Jun. 16th, 2002 07:35 pm
dewinged: (Default)
[personal profile] dewinged
I look at my clock right now and wonder if I could acually manage 12 hours sleep without waking up in the middle of the night and not being tired and screwing up my internal clock for tomorrow.

I gamed last night, which was okay, and I gamed some today with some friends over AIM, but my heart wasn't in it. So, basically, I'm not going RPable tonight. I think I'd want to, but again, my heart isn't in it, if I have one at all.

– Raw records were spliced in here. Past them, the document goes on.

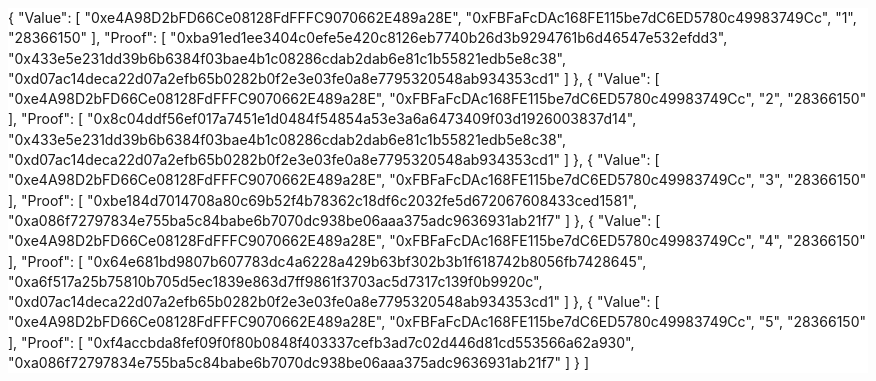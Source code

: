 {
"Value": [
"0xe4A98D2bFD66Ce08128FdFFFC9070662E489a28E",
"0xFBFaFcDAc168FE115be7dC6ED5780c49983749Cc",
"1",
"28366150"
],
"Proof": [
"0xba91ed1ee3404c0efe5e420c8126eb7740b26d3b9294761b6d46547e532efdd3",
"0x433e5e231dd39b6b6384f03bae4b1c08286cdab2dab6e81c1b55821edb5e8c38",
"0xd07ac14deca22d07a2efb65b0282b0f2e3e03fe0a8e7795320548ab934353cd1"
]
},
{
"Value": [
"0xe4A98D2bFD66Ce08128FdFFFC9070662E489a28E",
"0xFBFaFcDAc168FE115be7dC6ED5780c49983749Cc",
"2",
"28366150"
],
"Proof": [
"0x8c04ddf56ef017a7451e1d0484f54854a53e3a6a6473409f03d1926003837d14",
"0x433e5e231dd39b6b6384f03bae4b1c08286cdab2dab6e81c1b55821edb5e8c38",
"0xd07ac14deca22d07a2efb65b0282b0f2e3e03fe0a8e7795320548ab934353cd1"
]
},
{
"Value": [
"0xe4A98D2bFD66Ce08128FdFFFC9070662E489a28E",
"0xFBFaFcDAc168FE115be7dC6ED5780c49983749Cc",
"3",
"28366150"
],
"Proof": [
"0xbe184d7014708a80c69b52f4b78362c18df6c2032fe5d672067608433ced1581",
"0xa086f72797834e755ba5c84babe6b7070dc938be06aaa375adc9636931ab21f7"
]
},
{
"Value": [
"0xe4A98D2bFD66Ce08128FdFFFC9070662E489a28E",
"0xFBFaFcDAc168FE115be7dC6ED5780c49983749Cc",
"4",
"28366150"
],
"Proof": [
"0x64e681bd9807b607783dc4a6228a429b63bf302b3b1f618742b8056fb7428645",
"0xa6f517a25b75810b705d5ec1839e863d7ff9861f3703ac5d7317c139f0b9920c",
"0xd07ac14deca22d07a2efb65b0282b0f2e3e03fe0a8e7795320548ab934353cd1"
]
},
{
"Value": [
"0xe4A98D2bFD66Ce08128FdFFFC9070662E489a28E",
"0xFBFaFcDAc168FE115be7dC6ED5780c49983749Cc",
"5",
"28366150"
],
"Proof": [
"0xf4accbda8fef09f0f80b0848f403337cefb3ad7c02d446d81cd553566a62a930",
"0xa086f72797834e755ba5c84babe6b7070dc938be06aaa375adc9636931ab21f7"
]
}
]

A lot of what has been bugging me is that some major RP on a MU* is going to be dependent on one person, who recently took a vacation for some undetermined length of time. No idea when they're getting back, and I've been putting near everything on hold because of it. What annoys me is that I was having Fun. But, this seems to be a law with most places I play on: The people I need to be around aren't, and those that I don't want to be around tend to always be the ones...nah, I'll shut up. I got away from that when I left a MU* recently. Four years, and nothing to show for that.

I've been in a funk for days, and it's one of those that I'm having trouble shaking off again. See, there are things I wish would happen to shake it off, but no one pays attention to those. One of those 'that won't make you happy' deals. Heh. Maybe, just maybe, I know my own mind better than you do. Maybe I do know what would make me happy. No one ever thinks of that.